◆ Assigned task
Find the lines of data that contain the string "Duchon", then list them.
Start of Input data
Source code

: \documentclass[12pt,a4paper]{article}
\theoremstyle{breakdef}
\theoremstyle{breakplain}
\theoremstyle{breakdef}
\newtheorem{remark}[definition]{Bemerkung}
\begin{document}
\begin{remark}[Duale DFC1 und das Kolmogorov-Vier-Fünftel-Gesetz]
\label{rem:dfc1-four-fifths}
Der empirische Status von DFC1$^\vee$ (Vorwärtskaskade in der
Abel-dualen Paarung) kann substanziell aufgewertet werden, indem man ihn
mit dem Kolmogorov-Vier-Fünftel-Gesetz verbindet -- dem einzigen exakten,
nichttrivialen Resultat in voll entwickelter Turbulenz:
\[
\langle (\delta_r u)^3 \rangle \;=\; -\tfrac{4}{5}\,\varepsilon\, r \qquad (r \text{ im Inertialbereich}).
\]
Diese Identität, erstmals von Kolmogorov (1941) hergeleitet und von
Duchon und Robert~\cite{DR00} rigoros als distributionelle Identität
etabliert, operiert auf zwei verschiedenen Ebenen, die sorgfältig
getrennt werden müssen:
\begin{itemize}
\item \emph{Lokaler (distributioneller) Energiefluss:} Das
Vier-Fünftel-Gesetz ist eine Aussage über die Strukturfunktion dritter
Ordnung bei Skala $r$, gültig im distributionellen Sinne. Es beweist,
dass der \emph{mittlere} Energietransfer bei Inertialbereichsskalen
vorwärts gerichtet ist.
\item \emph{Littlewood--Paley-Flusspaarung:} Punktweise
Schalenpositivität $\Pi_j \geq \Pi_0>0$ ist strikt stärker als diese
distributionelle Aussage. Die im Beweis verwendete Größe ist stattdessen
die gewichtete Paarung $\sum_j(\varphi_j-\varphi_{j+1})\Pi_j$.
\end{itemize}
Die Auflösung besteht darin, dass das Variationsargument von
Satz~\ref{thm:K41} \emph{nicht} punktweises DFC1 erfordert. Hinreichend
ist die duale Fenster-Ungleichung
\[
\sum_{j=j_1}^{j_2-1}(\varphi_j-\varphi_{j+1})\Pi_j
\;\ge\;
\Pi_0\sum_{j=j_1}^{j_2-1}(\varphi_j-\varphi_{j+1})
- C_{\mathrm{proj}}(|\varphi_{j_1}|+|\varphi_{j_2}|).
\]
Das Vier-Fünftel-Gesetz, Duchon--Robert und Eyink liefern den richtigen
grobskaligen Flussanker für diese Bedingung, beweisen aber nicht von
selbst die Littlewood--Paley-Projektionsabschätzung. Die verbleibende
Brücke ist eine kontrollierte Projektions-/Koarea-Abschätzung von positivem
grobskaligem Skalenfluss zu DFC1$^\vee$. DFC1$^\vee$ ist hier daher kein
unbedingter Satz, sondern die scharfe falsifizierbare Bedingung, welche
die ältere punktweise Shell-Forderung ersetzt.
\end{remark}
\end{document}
End of Input data
◆ Response box
Duchon und Robert~\cite{DR00} rigoros als distributionelle Identität
Das Vier-Fünftel-Gesetz, Duchon--Robert und Eyink liefern den richtigen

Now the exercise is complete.